REQUIRED WORK:
Without including any pictures, retype exactly the lines from the top of the records through the line containing "# Forecasting", that final line included.

────────────────────────────────────────

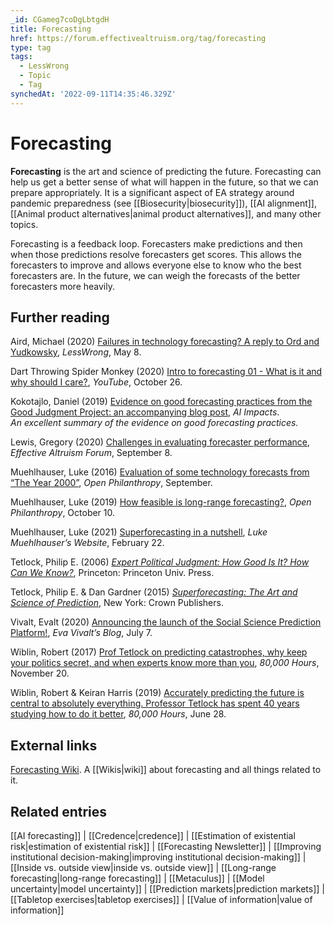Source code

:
 ```yaml
---
_id: CGameg7coDgLbtgdH
title: Forecasting
href: https://forum.effectivealtruism.org/tag/forecasting
type: tag
tags:
  - LessWrong
  - Topic
  - Tag
synchedAt: '2022-09-11T14:35:46.329Z'
---
```

# Forecasting

**Forecasting** is the art and science of predicting the future. Forecasting can help us get a better sense of what will happen in the future, so that we can prepare appropriately. It is a significant aspect of EA strategy around pandemic preparedness (see [[Biosecurity|biosecurity]]), [[AI alignment]], [[Animal product alternatives|animal product alternatives]], and many other topics.

Forecasting is a feedback loop. Forecasters make predictions and then when those predictions resolve forecasters get scores. This allows the forecasters to improve and allows everyone else to know who the best forecasters are. In the future, we can weigh the forecasts of the better forecasters more heavily.

Further reading
---------------

Aird, Michael (2020) [Failures in technology forecasting? A reply to Ord and Yudkowsky](https://www.lesswrong.com/posts/3qypPmmNHEmqegoFF/failures-in-technology-forecasting-a-reply-to-ord-and), *LessWrong*, May 8.

Dart Throwing Spider Monkey (2020) [Intro to forecasting 01 - What is it and why should I care?](https://www.youtube.com/watch?v=e6Q7Ez3PkOw), *YouTube*, October 26.

Kokotajlo, Daniel (2019) [Evidence on good forecasting practices from the Good Judgment Project: an accompanying blog post](https://aiimpacts.org/evidence-on-good-forecasting-practices-from-the-good-judgment-project-an-accompanying-blog-post/), *AI Impacts*.  
*An excellent summary of the evidence on good forecasting practices.*

Lewis, Gregory (2020) [Challenges in evaluating forecaster performance](https://forum.effectivealtruism.org/posts/JsTpuMecjtaG5KHbb/challenges-in-evaluating-forecaster-performance), *Effective Altruism Forum*, September 8.

Muehlhauser, Luke (2016) [Evaluation of some technology forecasts from “The Year 2000”](https://www.openphilanthropy.org/evaluation-some-technology-forecasts-year-2000), *Open Philanthropy*, September.

Muehlhauser, Luke (2019) [How feasible is long-range forecasting?](https://www.openphilanthropy.org/blog/how-feasible-long-range-forecasting), *Open Philanthropy*, October 10.

Muehlhauser, Luke (2021) [Superforecasting in a nutshell](http://lukemuehlhauser.com/superforecasting-in-a-nutshell/), *Luke Muehlhauser’s Website*, February 22.

Tetlock, Philip E. (2006) [*Expert Political Judgment: How Good Is It? How Can We Know?*](https://en.wikipedia.org/wiki/Special:BookSources/978-0-691-12871-9), Princeton: Princeton Univ. Press.

Tetlock, Philip E. & Dan Gardner (2015) [*Superforecasting: The Art and Science of Prediction*](https://en.wikipedia.org/wiki/Special:BookSources/978-0-8041-3669-3), New York: Crown Publishers.

Vivalt, Evalt (2020) [Announcing the launch of the Social Science Prediction Platform!](https://evavivalt.com/2020/07/announcing-the-launch-of-the-social-science-prediction-platform), *Eva Vivalt’s Blog*, July 7.

Wiblin, Robert (2017) [Prof Tetlock on predicting catastrophes, why keep your politics secret, and when experts know more than you](https://80000hours.org/podcast/episodes/prof-tetlock-predicting-the-future/), *80,000 Hours*, November 20.

Wiblin, Robert & Keiran Harris (2019) [Accurately predicting the future is central to absolutely everything. Professor Tetlock has spent 40 years studying how to do it better](https://80000hours.org/podcast/episodes/philip-tetlock-forecasting-research/), *80,000 Hours*, June 28.

External links
--------------

[Forecasting Wiki](https://forecasting.wiki/wiki/Main_Page). A [[Wikis|wiki]] about forecasting and all things related to it.

Related entries
---------------

[[AI forecasting]] | [[Credence|credence]] | [[Estimation of existential risk|estimation of existential risk]] | [[Forecasting Newsletter]] | [[Improving institutional decision-making|improving institutional decision-making]] | [[Inside vs. outside view|inside vs. outside view]] | [[Long-range forecasting|long-range forecasting]] | [[Metaculus]] | [[Model uncertainty|model uncertainty]] | [[Prediction markets|prediction markets]] | [[Tabletop exercises|tabletop exercises]] | [[Value of information|value of information]]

────────────────────────────────────────

EXERCISE RESULT:
Source code

:
 ```yaml
---
_id: CGameg7coDgLbtgdH
title: Forecasting
href: https://forum.effectivealtruism.org/tag/forecasting
type: tag
tags:
  - LessWrong
  - Topic
  - Tag
synchedAt: '2022-09-11T14:35:46.329Z'
---
```

# Forecasting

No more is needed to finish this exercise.